START TASK MATERIAL

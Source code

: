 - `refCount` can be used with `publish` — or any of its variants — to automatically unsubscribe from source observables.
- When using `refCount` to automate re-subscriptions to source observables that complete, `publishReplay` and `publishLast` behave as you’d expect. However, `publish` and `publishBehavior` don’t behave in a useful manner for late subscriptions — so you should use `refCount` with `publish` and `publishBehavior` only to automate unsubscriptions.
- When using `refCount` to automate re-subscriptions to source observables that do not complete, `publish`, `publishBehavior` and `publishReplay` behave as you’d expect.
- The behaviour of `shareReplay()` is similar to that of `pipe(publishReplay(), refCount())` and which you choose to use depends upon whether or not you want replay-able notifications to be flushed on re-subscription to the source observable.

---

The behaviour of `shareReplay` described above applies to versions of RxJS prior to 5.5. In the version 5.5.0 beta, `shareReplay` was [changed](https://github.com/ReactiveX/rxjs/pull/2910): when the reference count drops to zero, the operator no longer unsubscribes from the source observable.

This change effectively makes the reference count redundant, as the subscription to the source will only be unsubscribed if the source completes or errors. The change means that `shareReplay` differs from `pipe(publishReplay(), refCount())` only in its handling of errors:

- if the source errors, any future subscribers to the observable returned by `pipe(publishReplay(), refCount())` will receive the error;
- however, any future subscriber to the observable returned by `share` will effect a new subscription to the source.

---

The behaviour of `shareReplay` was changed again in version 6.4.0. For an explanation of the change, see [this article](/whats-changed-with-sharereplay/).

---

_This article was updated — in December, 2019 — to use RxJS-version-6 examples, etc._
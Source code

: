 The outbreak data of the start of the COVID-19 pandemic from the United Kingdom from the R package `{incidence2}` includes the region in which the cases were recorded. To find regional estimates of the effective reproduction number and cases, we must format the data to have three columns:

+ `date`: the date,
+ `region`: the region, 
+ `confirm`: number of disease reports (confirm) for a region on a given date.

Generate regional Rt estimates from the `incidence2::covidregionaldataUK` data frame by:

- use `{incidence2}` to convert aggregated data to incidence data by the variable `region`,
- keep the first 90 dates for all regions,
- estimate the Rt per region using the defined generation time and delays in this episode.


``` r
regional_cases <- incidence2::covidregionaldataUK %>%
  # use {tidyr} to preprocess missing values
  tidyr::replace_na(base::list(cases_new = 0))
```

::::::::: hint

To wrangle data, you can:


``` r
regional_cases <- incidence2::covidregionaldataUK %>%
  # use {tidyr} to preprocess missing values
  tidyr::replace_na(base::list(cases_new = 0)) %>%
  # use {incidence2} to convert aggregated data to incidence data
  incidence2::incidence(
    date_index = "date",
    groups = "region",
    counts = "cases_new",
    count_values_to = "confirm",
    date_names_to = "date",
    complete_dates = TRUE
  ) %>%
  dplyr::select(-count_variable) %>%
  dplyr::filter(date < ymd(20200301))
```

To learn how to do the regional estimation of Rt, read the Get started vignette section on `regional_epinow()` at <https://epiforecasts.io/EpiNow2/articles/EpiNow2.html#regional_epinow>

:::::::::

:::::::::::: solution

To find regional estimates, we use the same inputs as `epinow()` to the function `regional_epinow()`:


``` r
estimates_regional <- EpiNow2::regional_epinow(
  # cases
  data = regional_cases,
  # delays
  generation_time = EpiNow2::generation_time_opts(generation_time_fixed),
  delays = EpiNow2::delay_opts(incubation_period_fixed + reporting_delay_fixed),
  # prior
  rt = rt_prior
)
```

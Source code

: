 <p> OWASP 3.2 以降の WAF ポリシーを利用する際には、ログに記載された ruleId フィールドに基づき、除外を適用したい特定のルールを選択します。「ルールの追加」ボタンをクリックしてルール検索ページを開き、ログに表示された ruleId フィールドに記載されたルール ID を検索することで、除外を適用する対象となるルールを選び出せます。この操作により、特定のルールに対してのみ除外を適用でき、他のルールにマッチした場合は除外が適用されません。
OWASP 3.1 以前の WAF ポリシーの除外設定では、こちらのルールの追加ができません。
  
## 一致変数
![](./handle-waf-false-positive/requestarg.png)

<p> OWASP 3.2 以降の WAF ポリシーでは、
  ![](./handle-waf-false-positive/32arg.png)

END TASK MATERIAL

> INSTRUCTIONS TO FOLLOW:
Return the lines of the records that include the string "publishBehavior".

> RESPONSE:
- When using `refCount` to automate re-subscriptions to source observables that complete, `publishReplay` and `publishLast` behave as you’d expect. However, `publish` and `publishBehavior` don’t behave in a useful manner for late subscriptions — so you should use `refCount` with `publish` and `publishBehavior` only to automate unsubscriptions.
- When using `refCount` to automate re-subscriptions to source observables that do not complete, `publish`, `publishBehavior` and `publishReplay` behave as you’d expect.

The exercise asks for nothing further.